第3章 Candy Rain
“、今度さ…旅行に行かね?”
家まで送ってくれた海斗は別れ際に、1泊2日の旅行を提案してきた。
お風呂を済ませ、後は寝るだけ…だと言うのにその事が頭から離れない。
どうにかして断る口実を探している自分が居る。
翔一に話してしまえば不安になるかもしれない。
だけど、断る事があまりにも不自然に思えてくる。
そんなはっきりしない自分に嫌気がさした時だった。
ある特定の人物からの着信をつげる音が鳴り響いた。
【今吉翔一】
名前を見ただけで自然と口元が緩んでしまう。
「おかえりなさい。

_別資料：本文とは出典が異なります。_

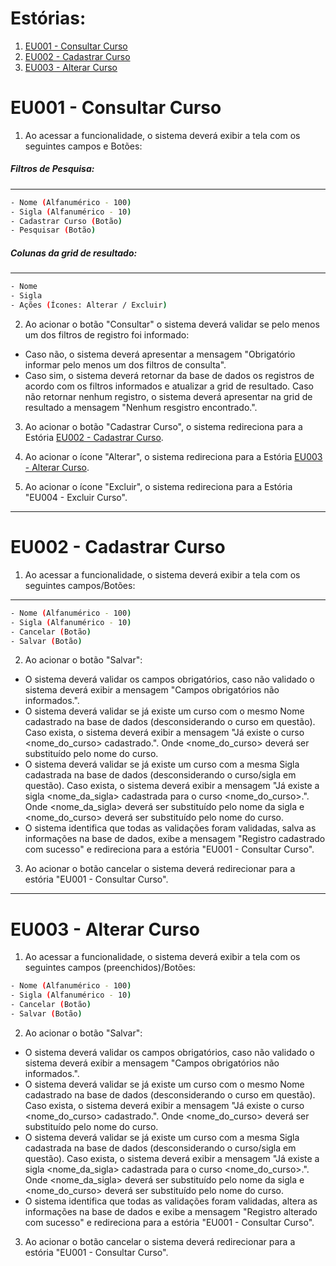 # Estórias:

1. [EU001 - Consultar Curso](#eu001)
2. [EU002 - Cadastrar Curso](#eu002)
3. [EU003 - Alterar Curso](#eu003)


# EU001 - Consultar Curso <a name="eu001"></a>

1. Ao acessar a funcionalidade, o sistema deverá exibir a tela com os seguintes campos e Botões:
##### Filtros de Pesquisa:
----
```sh
- Nome (Alfanumérico - 100)
- Sigla (Alfanumérico - 10)
- Cadastrar Curso (Botão)
- Pesquisar (Botão)
```

##### Colunas da grid de resultado:
----
```sh
- Nome
- Sigla
- Ações (Ícones: Alterar / Excluir)
```

2. Ao acionar o botão "Consultar" o sistema deverá validar se pelo menos um dos filtros de registro foi informado:
- Caso não, o sistema deverá apresentar a mensagem "Obrigatório informar pelo menos um dos filtros de consulta".
- Caso sim, o sistema deverá retornar da base de dados os registros de acordo com os filtros informados e atualizar a grid de resultado. Caso não retornar nenhum registro, o sistema deverá apresentar na grid de resultado a mensagem "Nenhum resgistro encontrado.".

3. Ao acionar o botão "Cadastrar Curso", o sistema redireciona para a Estória [EU002 - Cadastrar Curso](#eu002).

4. Ao acionar o ícone "Alterar", o sistema redireciona para a Estória [EU003 - Alterar Curso](#eu003).

5. Ao acionar o ícone "Excluir", o sistema redireciona para a Estória "EU004 - Excluir Curso".

----
# EU002 - Cadastrar Curso<a name="eu002"></a>

1. Ao acessar a funcionalidade, o sistema deverá exibir a tela com os seguintes campos/Botões:
----
```sh
- Nome (Alfanumérico - 100)
- Sigla (Alfanumérico - 10)
- Cancelar (Botão)
- Salvar (Botão)
```
2. Ao acionar o botão "Salvar":
- O sistema deverá validar os campos obrigatórios, caso não validado o sistema deverá exibir a mensagem "Campos obrigatórios não informados.".
- O sistema deverá validar se já existe um curso com o mesmo Nome cadastrado na base de dados (desconsiderando o curso em questão). Caso exista, o sistema deverá exibir a mensagem "Já existe o curso <nome_do_curso> cadastrado.". Onde <nome_do_curso> deverá ser substituído pelo nome do curso.
- O sistema deverá validar se já existe um curso com a mesma Sigla cadastrada na base de dados (desconsiderando o curso/sigla em questão). Caso exista, o sistema deverá exibir a mensagem "Já existe a sigla <nome_da_sigla> cadastrada para o curso <nome_do_curso>.". Onde <nome_da_sigla> deverá ser substituído pelo nome da sigla e <nome_do_curso> deverá ser substituído pelo nome do curso.
- O sistema identifica que todas as validações foram validadas, salva as informações na base de dados, exibe a mensagem "Registro cadastrado com sucesso" e redireciona para a estória "EU001 - Consultar Curso".

3. Ao acionar o botão cancelar o sistema deverá redirecionar para a estória "EU001 - Consultar Curso".

----
# EU003 - Alterar Curso<a name="eu003"></a>

1. Ao acessar a funcionalidade, o sistema deverá exibir a tela com os seguintes campos (preenchidos)/Botões:
```sh
- Nome (Alfanumérico - 100)
- Sigla (Alfanumérico - 10)
- Cancelar (Botão)
- Salvar (Botão)
```

2. Ao acionar o botão "Salvar":
- O sistema deverá validar os campos obrigatórios, caso não validado o sistema deverá exibir a mensagem "Campos obrigatórios não informados.".
- O sistema deverá validar se já existe um curso com o mesmo Nome cadastrado na base de dados (desconsiderando o curso em questão). Caso exista, o sistema deverá exibir a mensagem "Já existe o curso <nome_do_curso> cadastrado.". Onde <nome_do_curso> deverá ser substituído pelo nome do curso.
- O sistema deverá validar se já existe um curso com a mesma Sigla cadastrada na base de dados (desconsiderando o curso/sigla em questão). Caso exista, o sistema deverá exibir a mensagem "Já existe a sigla <nome_da_sigla> cadastrada para o curso <nome_do_curso>.". Onde <nome_da_sigla> deverá ser substituído pelo nome da sigla e <nome_do_curso> deverá ser substituído pelo nome do curso.
- O sistema identifica que todas as validações foram validadas, altera as informações na base de dados e exibe a mensagem "Registro alterado com sucesso" e redireciona para a estória "EU001 - Consultar Curso".

3. Ao acionar o botão cancelar o sistema deverá redirecionar para a estória "EU001 - Consultar Curso".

」
『ただいま。』
関西訛りの翔一の声が耳に響く。
このやりとりが翔一のお気に入りらしく、
いつも「新婚さんみたいやな。」と声が優しくなる。
「今日も遅くまで練習?」
『せやな…けど、今は風呂かて入って後は寝るだけやで?』
「私も後は寝るだけだよ。」
『ワシら気が合うな。』
「そうだね。」
他愛のない会話。
それさえも愛しく思えるから不思議だ。
海斗ほど付き合いが長い訳でもない。
それでも翔一は私の心を掴んで離さない。
『なんか悩みでもあるん?』
この人はどうしてこんなに解ってしまうのだろう。
私は携帯を片手に苦笑いをした。